▶ [Data extracts]:
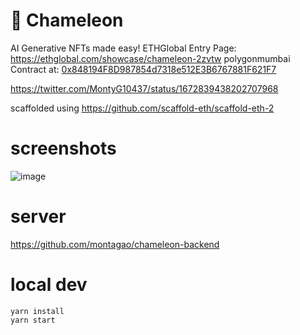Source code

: # 🦎  Chameleon

AI Generative NFTs made easy!
ETHGlobal Entry Page: https://ethglobal.com/showcase/chameleon-2zvtw
polygonmumbai Contract at: [0x848194F8D987854d7318e512E3B6767881F621F7](https://mumbai.polygonscan.com/address/0x848194F8D987854d7318e512E3B6767881F621F7)

https://twitter.com/MontyG10437/status/1672839438202707968

scaffolded using https://github.com/scaffold-eth/scaffold-eth-2


# screenshots

![image](https://github.com/montagao/chameleon/assets/9814181/bf802cd5-d880-430f-84e3-4b7791de9976)

# server
https://github.com/montagao/chameleon-backend


# local dev
```
yarn install
yarn start
```

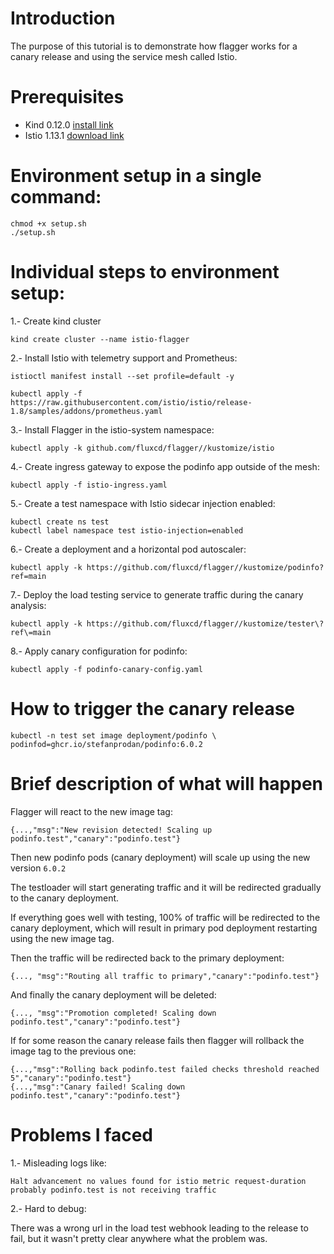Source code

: # Introduction
The purpose of this tutorial is to demonstrate how flagger works for a canary release and using the service mesh called Istio. 

# Prerequisites
- Kind 0.12.0 [install link](https://kind.sigs.k8s.io/)
- Istio 1.13.1 [download link](https://istio.io/latest/docs/setup/getting-started/#download)

# Environment setup in a single command:
```
chmod +x setup.sh
./setup.sh
```

# Individual steps to environment setup:
1.- Create kind cluster
```
kind create cluster --name istio-flagger
```
2.- Install Istio with telemetry support and Prometheus:
```
istioctl manifest install --set profile=default -y
```
```
kubectl apply -f https://raw.githubusercontent.com/istio/istio/release-1.8/samples/addons/prometheus.yaml
```
3.- Install Flagger in the istio-system namespace:
```
kubectl apply -k github.com/fluxcd/flagger//kustomize/istio
```
4.- Create ingress gateway to expose the podinfo app outside of the mesh:
```
kubectl apply -f istio-ingress.yaml
```
5.- Create a test namespace with Istio sidecar injection enabled:
```
kubectl create ns test
kubectl label namespace test istio-injection=enabled
```
6.- Create a deployment and a horizontal pod autoscaler:
```
kubectl apply -k https://github.com/fluxcd/flagger//kustomize/podinfo?ref=main
```
7.- Deploy the load testing service to generate traffic during the canary analysis:
```
kubectl apply -k https://github.com/fluxcd/flagger//kustomize/tester\?ref\=main
```
8.- Apply canary configuration for podinfo:
```
kubectl apply -f podinfo-canary-config.yaml
```

# How to trigger the canary release
```
kubectl -n test set image deployment/podinfo \
podinfod=ghcr.io/stefanprodan/podinfo:6.0.2
```

# Brief description of what will happen

Flagger will react to the new image tag:
```
{...,"msg":"New revision detected! Scaling up podinfo.test","canary":"podinfo.test"}
```
Then new podinfo pods (canary deployment) will scale up using the new version `6.0.2`

The testloader will start generating traffic and it will be redirected gradually to the canary deployment.

If everything goes well with testing, 100% of traffic will be redirected to the canary deployment, which will result in primary pod deployment restarting using the new image tag.

Then the traffic will be redirected back to the primary deployment:
```
{..., "msg":"Routing all traffic to primary","canary":"podinfo.test"}
```

And finally the canary deployment will be deleted:
```
{..., "msg":"Promotion completed! Scaling down podinfo.test","canary":"podinfo.test"}
```

If for some reason the canary release fails then flagger will rollback the image tag to the previous one:
```
{...,"msg":"Rolling back podinfo.test failed checks threshold reached 5","canary":"podinfo.test"}
{...,"msg":"Canary failed! Scaling down podinfo.test","canary":"podinfo.test"}

```

# Problems I faced

1.- Misleading logs like:
```
Halt advancement no values found for istio metric request-duration probably podinfo.test is not receiving traffic
```
2.- Hard to debug:

There was a wrong url in the load test webhook leading to the release to fail, but it wasn't pretty clear anywhere what the problem was.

▶ [What the task requires]:
Repeat the records above exactly, omitting every picture.

▶ [Output for this task]:
Source code

: # 🦎  Chameleon

AI Generative NFTs made easy!
ETHGlobal Entry Page: https://ethglobal.com/showcase/chameleon-2zvtw
polygonmumbai Contract at: [0x848194F8D987854d7318e512E3B6767881F621F7](https://mumbai.polygonscan.com/address/0x848194F8D987854d7318e512E3B6767881F621F7)

https://twitter.com/MontyG10437/status/1672839438202707968

scaffolded using https://github.com/scaffold-eth/scaffold-eth-2


# screenshots

![image](https://github.com/montagao/chameleon/assets/9814181/bf802cd5-d880-430f-84e3-4b7791de9976)

# server
https://github.com/montagao/chameleon-backend


# local dev
```
yarn install
yarn start
```

Source code

: # Introduction
The purpose of this tutorial is to demonstrate how flagger works for a canary release and using the service mesh called Istio. 

# Prerequisites
- Kind 0.12.0 [install link](https://kind.sigs.k8s.io/)
- Istio 1.13.1 [download link](https://istio.io/latest/docs/setup/getting-started/#download)

# Environment setup in a single command:
```
chmod +x setup.sh
./setup.sh
```

# Individual steps to environment setup:
1.- Create kind cluster
```
kind create cluster --name istio-flagger
```
2.- Install Istio with telemetry support and Prometheus:
```
istioctl manifest install --set profile=default -y
```
```
kubectl apply -f https://raw.githubusercontent.com/istio/istio/release-1.8/samples/addons/prometheus.yaml
```
3.- Install Flagger in the istio-system namespace:
```
kubectl apply -k github.com/fluxcd/flagger//kustomize/istio
```
4.- Create ingress gateway to expose the podinfo app outside of the mesh:
```
kubectl apply -f istio-ingress.yaml
```
5.- Create a test namespace with Istio sidecar injection enabled:
```
kubectl create ns test
kubectl label namespace test istio-injection=enabled
```
6.- Create a deployment and a horizontal pod autoscaler:
```
kubectl apply -k https://github.com/fluxcd/flagger//kustomize/podinfo?ref=main
```
7.- Deploy the load testing service to generate traffic during the canary analysis:
```
kubectl apply -k https://github.com/fluxcd/flagger//kustomize/tester\?ref\=main
```
8.- Apply canary configuration for podinfo:
```
kubectl apply -f podinfo-canary-config.yaml
```

# How to trigger the canary release
```
kubectl -n test set image deployment/podinfo \
podinfod=ghcr.io/stefanprodan/podinfo:6.0.2
```

# Brief description of what will happen

Flagger will react to the new image tag:
```
{...,"msg":"New revision detected! Scaling up podinfo.test","canary":"podinfo.test"}
```
Then new podinfo pods (canary deployment) will scale up using the new version `6.0.2`

The testloader will start generating traffic and it will be redirected gradually to the canary deployment.

If everything goes well with testing, 100% of traffic will be redirected to the canary deployment, which will result in primary pod deployment restarting using the new image tag.

Then the traffic will be redirected back to the primary deployment:
```
{..., "msg":"Routing all traffic to primary","canary":"podinfo.test"}
```

And finally the canary deployment will be deleted:
```
{..., "msg":"Promotion completed! Scaling down podinfo.test","canary":"podinfo.test"}
```

If for some reason the canary release fails then flagger will rollback the image tag to the previous one:
```
{...,"msg":"Rolling back podinfo.test failed checks threshold reached 5","canary":"podinfo.test"}
{...,"msg":"Canary failed! Scaling down podinfo.test","canary":"podinfo.test"}

```

# Problems I faced

1.- Misleading logs like:
```
Halt advancement no values found for istio metric request-duration probably podinfo.test is not receiving traffic
```
2.- Hard to debug:

There was a wrong url in the load test webhook leading to the release to fail, but it wasn't pretty clear anywhere what the problem was.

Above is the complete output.